Brodie also considers his mother, a very faithful TBM who is in school earning her social work degree.  He doesn’t want to disappoint her or his brother, who has also put in his papers to go on a mission.  Eventually, he is convinced to stay and sent to the mission home to finish out his last four months.  The mission home is less onerous, except that Brodie chafes under the rules, including the one that doesn’t allow him to cross the street to buy a candy bar without a companion with him.

Brodie’s story ends rather abruptly.  There’s no neat wrap up at the end of his journals, although he does provide an interesting afterword.  He’s now living in the United Kingdom and has a son, although he is no longer romantically involved with his son’s mother (she’s a dear friend).  He’s still gay.  After he returned home from Japan, he took about three months to break it to his mother that he didn’t want to be LDS.  And his mother, to her great credit, eventually accepted it, although it was very hard for her.

Although I don’t remember if he mentioned it, I got the idea that Brodie’s mother must have been from Scotland.  He writes of going to Edinburgh before the mission and missing Scotland.  I can relate to how much he misses Scotland, since it’s one of my favorite places.  I also got the sense that even if Brodie hadn’t been homosexual, he would have left Mormonism.  It seemed to me that his intellect was too sharp to accept what the church teaches wholesale.  He couldn’t make 2+2=5, like some people can.
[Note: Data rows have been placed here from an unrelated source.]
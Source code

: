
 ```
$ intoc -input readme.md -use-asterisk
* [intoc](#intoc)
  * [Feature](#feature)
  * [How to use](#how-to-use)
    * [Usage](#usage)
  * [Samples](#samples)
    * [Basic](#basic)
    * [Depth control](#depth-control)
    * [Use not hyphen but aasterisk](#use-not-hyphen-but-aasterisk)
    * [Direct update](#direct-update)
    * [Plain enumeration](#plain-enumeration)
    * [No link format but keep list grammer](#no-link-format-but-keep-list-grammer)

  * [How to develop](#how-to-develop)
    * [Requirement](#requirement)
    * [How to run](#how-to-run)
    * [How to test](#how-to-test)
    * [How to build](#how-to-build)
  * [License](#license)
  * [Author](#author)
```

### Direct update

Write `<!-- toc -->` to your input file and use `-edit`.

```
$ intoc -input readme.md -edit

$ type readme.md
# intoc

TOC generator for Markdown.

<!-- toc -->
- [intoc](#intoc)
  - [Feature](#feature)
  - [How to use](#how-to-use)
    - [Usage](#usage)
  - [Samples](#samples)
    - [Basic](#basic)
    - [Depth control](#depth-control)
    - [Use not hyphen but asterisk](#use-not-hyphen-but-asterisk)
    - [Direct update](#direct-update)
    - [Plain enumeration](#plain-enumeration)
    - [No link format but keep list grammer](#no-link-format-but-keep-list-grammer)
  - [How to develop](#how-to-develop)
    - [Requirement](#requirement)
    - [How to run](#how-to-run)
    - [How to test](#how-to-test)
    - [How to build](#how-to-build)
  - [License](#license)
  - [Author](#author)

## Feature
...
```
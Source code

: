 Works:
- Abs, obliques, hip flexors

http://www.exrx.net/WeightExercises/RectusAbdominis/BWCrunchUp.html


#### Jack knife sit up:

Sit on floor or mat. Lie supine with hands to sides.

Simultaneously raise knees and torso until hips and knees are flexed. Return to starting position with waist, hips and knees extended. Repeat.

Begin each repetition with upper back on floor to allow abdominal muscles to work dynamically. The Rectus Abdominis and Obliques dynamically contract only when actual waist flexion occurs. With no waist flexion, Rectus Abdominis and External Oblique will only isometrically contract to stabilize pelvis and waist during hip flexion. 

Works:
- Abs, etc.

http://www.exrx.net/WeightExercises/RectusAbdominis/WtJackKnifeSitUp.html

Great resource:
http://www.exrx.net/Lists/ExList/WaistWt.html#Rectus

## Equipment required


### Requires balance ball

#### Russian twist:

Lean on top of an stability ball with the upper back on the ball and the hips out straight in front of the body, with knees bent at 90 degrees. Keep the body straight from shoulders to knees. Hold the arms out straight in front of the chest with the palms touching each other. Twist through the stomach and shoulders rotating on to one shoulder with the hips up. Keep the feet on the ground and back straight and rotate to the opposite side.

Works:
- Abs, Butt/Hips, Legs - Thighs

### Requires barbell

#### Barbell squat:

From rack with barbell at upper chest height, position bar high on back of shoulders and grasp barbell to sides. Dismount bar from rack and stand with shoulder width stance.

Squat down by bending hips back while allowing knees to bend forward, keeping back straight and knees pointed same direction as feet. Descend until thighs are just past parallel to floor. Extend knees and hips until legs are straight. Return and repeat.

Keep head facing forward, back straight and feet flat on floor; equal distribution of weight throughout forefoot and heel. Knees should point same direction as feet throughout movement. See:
My one criticism about Brodie’s book is that it’s very long.  Although his writing is very good and engaging, it was tough going getting through this book, particularly with the inclusion of the short stories.  I realize that he basically published his journals as he wrote them, but personally, I think this book would have been stronger if it had been abridged somewhat.  The short stories were of good quality, but they kind of took away the flow of Brodie’s missionary story.  I love a good short story, but I don’t like to be distracted when I’m reading.  I felt the fiction pieces were somewhat a distraction.

I do think this book would be well-received by ex Mormons, especially male homosexuals who have served missions.  I think they will be especially able to relate to Brodie’s experiences.  I was happy to read that as hard as the mission was, it didn’t seem like the whole thing was a waste of time.  He did seem to come away from the experience with friends, some of whom I hope remained friends after he left the church.

Anyway, if I were going to assign a rating, I think I’d give The Gate and The Garden: The Apostate Journals of a Gay Mormon Missionary in Japan a solid four stars out of five.  It’s well worth reading if you’re interested.